◆ Plain-text document sources:
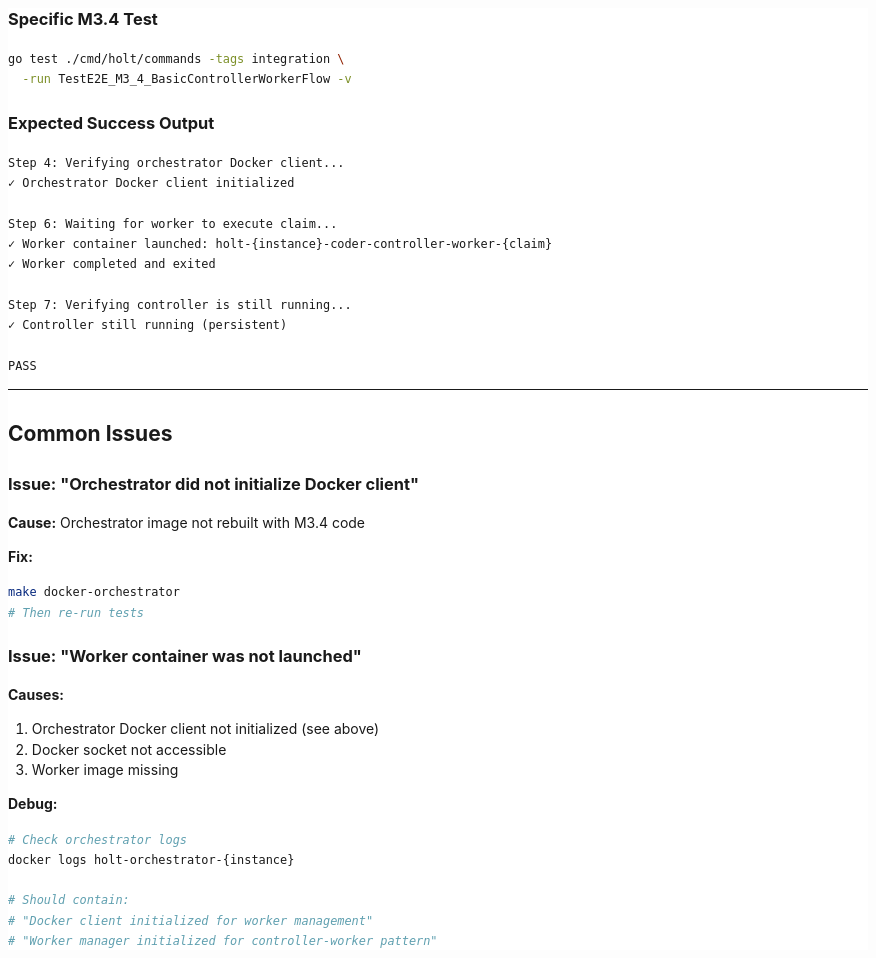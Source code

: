 ### Specific M3.4 Test

```bash
go test ./cmd/holt/commands -tags integration \
  -run TestE2E_M3_4_BasicControllerWorkerFlow -v
```

### Expected Success Output

```
Step 4: Verifying orchestrator Docker client...
✓ Orchestrator Docker client initialized

Step 6: Waiting for worker to execute claim...
✓ Worker container launched: holt-{instance}-coder-controller-worker-{claim}
✓ Worker completed and exited

Step 7: Verifying controller is still running...
✓ Controller still running (persistent)

PASS
```

---

## Common Issues

### Issue: "Orchestrator did not initialize Docker client"

**Cause:** Orchestrator image not rebuilt with M3.4 code

**Fix:**
```bash
make docker-orchestrator
# Then re-run tests
```

### Issue: "Worker container was not launched"

**Causes:**
1. Orchestrator Docker client not initialized (see above)
2. Docker socket not accessible
3. Worker image missing

**Debug:**
```bash
# Check orchestrator logs
docker logs holt-orchestrator-{instance}

# Should contain:
# "Docker client initialized for worker management"
# "Worker manager initialized for controller-worker pattern"
```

◆ TASK REQUIREMENTS: Locate the word "initialized" in the records above, and return each line that has it.

◆ OUTPUT OF THE EXERCISE:
✓ Orchestrator Docker client initialized
1. Orchestrator Docker client not initialized (see above)
# "Docker client initialized for worker management"
# "Worker manager initialized for controller-worker pattern"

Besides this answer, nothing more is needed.